The drum rhythms come up to a higher volume, and the costumed people begin cavorting about the stage as if they really are deer, drawing laughter from the audience. One of the men gets down on his hands and knees and noses around the stage as if searching for grass. A girl runs off the stage and across the sunken floor, leaping into the air with amazing agility, as if just for the pleasure of it. Another pair, a "stag" and a "doe," rub the noses of their deer-masks together, and you notice that the young man is getting an erection; his penis, refusing to be denied, pushes out alongside the belt that holds his costume in place. The girl, noticing, turns around and drops to her hands and knees, her rear end high. The young man uses his teeth to push her "tail" aside and undo her belts, with enough incidental contact to cause her to squirm with pleasure. Still without using his hands, the man leans over her back, his arms stiffly down alongside her sides like a deer's front legs, and pushes his erection into her. Then his hips begin moving rapidly. They really do look like rutting animals, and the audience thinks it's hilarious. They laugh and applaud.
Finally they are finished; the girl requires help from one of the priests to refasten her belts. He ignores the streak of semen running down the inside of her right leg. Once her costume has been fixed, two of the black-painted men go to the doors and fling them open again.
This too seems to be a signal; from places scattered in the audience, the other nine men who'd survived the archery contest start toward the front. As they rise, the women who're dressed in doe costumes run for the door at full speed, and they vanish outside. Only the women run out; the "stags" remain on the stage.
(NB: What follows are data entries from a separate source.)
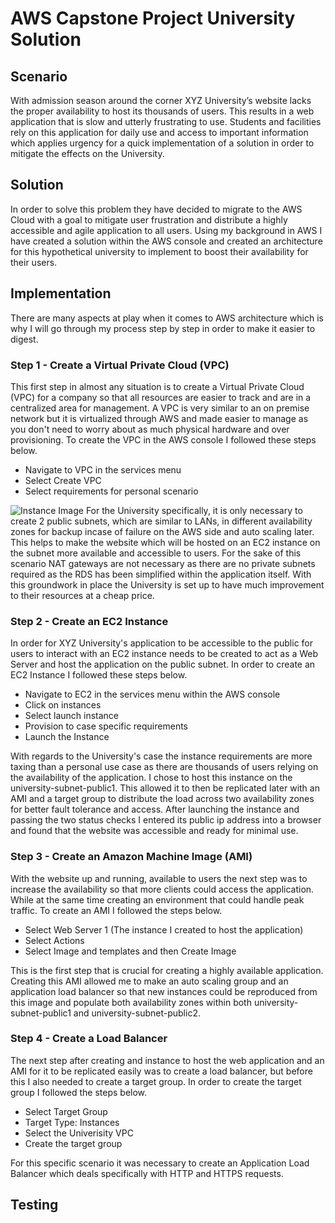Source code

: # AWS Capstone Project University Solution

## Scenario
With admission season around the corner XYZ University’s website lacks the proper availability to host its thousands of users. This results in a web application that is slow and utterly frustrating to use. Students and facilities rely on this application for daily use and access to important information which applies urgency for a quick implementation of a solution in order to mitigate the effects on the University.

## Solution
In order to solve this problem they have decided to migrate to the AWS Cloud with a goal to mitigate user frustration and distribute a highly accessible and agile application to all users. Using my background in AWS I have created a solution within the AWS console and created an 
architecture for this hypothetical university to implement to boost their availability for their users.

## Implementation
There are many aspects at play when it comes to AWS architecture which is why I will go through my process step by step in order to make it easier to digest.

### Step 1 - Create a Virtual Private Cloud (VPC)
This first step in almost any situation is to create a Virtual Private Cloud (VPC) for a company so that all resources are easier to track and are in a centralized area for management. A VPC is very similar to an on premise network but it is virtualized through AWS and made easier to manage as you don't need to worry about as much physical hardware and over provisioning. To create the VPC in the AWS console I followed these steps below.
+ Navigate to VPC in the services menu
+ Select Create VPC
+ Select requirements for personal scenario

![Instance Image]([http://url/to/img.png](https://drive.google.com/drive/folders/1IBIAXv7axWid4h9H-3oLOz05p3XB7K0g))
For the University specifically, it is only necessary to create 2 public subnets, which are similar to LANs, in different availability zones for backup incase of failure on the AWS side and auto scaling later. This helps to make the website which will be hosted on an EC2 instance on the subnet more available and accessible to users. For the sake of this scenario NAT gateways are not necessary as there are no private subnets required as the RDS has been simplified within the application itself. With this groundwork in place the University is set up to have much improvement to their resources at a cheap price.

### Step 2 - Create an EC2 Instance
In order for XYZ University's application to be accessible to the public for users to interact with an EC2 instance needs to be created to act as a Web Server and host the application on the public subnet. In order to create an EC2 Instance I followed these steps below.
+ Navigate to EC2 in the services menu within the AWS console
+ Click on instances
+ Select launch instance
+ Provision to case specific requirements
+ Launch the Instance

With regards to the University's case the instance requirements are more taxing than a personal use case as there are thousands of users relying on the availability of the application. I chose to host this instance on the university-subnet-public1. This allowed it to then be replicated later with an AMI and a target group to distribute the load across two availability zones for better fault tolerance and access. After launching the instance and passing the two status checks I entered its public ip address into a browser and found that the website was accessible and ready for minimal use.

### Step 3 - Create an Amazon Machine Image (AMI)
With the website up and running, available to users the next step was to increase the availability so that more clients could access the application. While at the same time creating an environment that could handle peak traffic. To create an AMI I followed the steps below.
+ Select Web Server 1 (The instance I created to host the application)
+ Select Actions
+ Select Image and templates and then Create Image

This is the first step that is crucial for creating a highly available application. Creating this AMI allowed me to make an auto scaling group and an application load balancer so that new instances could be reproduced from this image and populate both availability zones within both university-subnet-public1 and university-subnet-public2.

### Step 4 - Create a Load Balancer
The next step after creating and instance to host the web application and an AMI for it to be replicated easily was to create a load balancer, but before this I also needed to create a target group. In order to create the target group I followed the steps below.
+ Select Target Group
+ Target Type: Instances
+ Select the Univerisity VPC
+ Create the target group


For this specific scenario it was necessary to create an Application Load Balancer which deals specifically with HTTP and HTTPS requests. 
## Testing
You don't move right away, and your friend jerks you to your feet. "What's the matter with you, Ce Cipactli?" he demands. "The hunt has begun! Quickly, you must go after the deer!" He pulls you toward the door.
"The deer?" you ask blankly. "You mean those girls in the deer costumes?"
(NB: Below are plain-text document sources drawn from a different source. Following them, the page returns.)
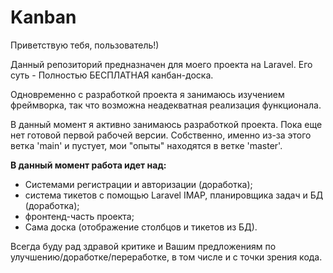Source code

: # Kanban

Приветствую тебя, пользователь!)

Данный репозиторий предназначен для моего проекта на Laravel. Его суть - Полностью БЕСПЛАТНАЯ канбан-доска.

Одновременно с разработкой проекта я занимаюсь изучением фреймворка, так что возможна неадекватная реализация функционала.

В данный момент я активно занимаюсь разработкой проекта. Пока еще нет готовой первой рабочей версии. Собственно, именно из-за этого ветка 'main' и пустует, мои "опыты" находятся в ветке 'master'. 

**В данный момент работа идет над:**
  - Системами регистрации и авторизации (доработка);
  - система тикетов с помощью Laravel IMAP, планировщика задач и БД (доработка);
  - фронтенд-часть проекта;
  - Сама доска (отображение столбцов и тикетов из БД).

Всегда буду рад здравой критике и Вашим предложениям по улучшению/доработке/переработке, в том числе и с точки зрения кода.
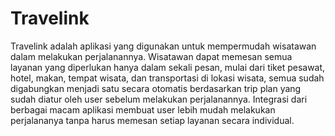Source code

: # Travelink

Travelink adalah aplikasi yang digunakan untuk mempermudah wisatawan dalam melakukan perjalanannya. Wisatawan dapat memesan semua layanan yang diperlukan hanya dalam sekali pesan, mulai dari tiket pesawat, hotel, makan, tempat wisata, dan transportasi di lokasi wisata, semua sudah digabungkan menjadi satu secara otomatis berdasarkan trip plan yang sudah diatur oleh user sebelum melakukan perjalanannya. Integrasi dari berbagai macam aplikasi membuat user lebih mudah melakukan perjalananya tanpa harus memesan setiap layanan secara individual.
"Yes, of course! The Mixcoacihuatl! Go after them!"
You nod and you start moving faster. When you reach the doorway, though, the girls in the costumes have all vanished. "Okay. Where'd they go?"
He rolls his eyes. "They're hiding! You have to find them! You have to catch one, you have bring her back to the Teocallis! Hurry, or someone else will take your place--only four may be taken!"
You hurry down the steps, looking left and right but seeing none of the girls. "Okay," you say. "How to I catch one?"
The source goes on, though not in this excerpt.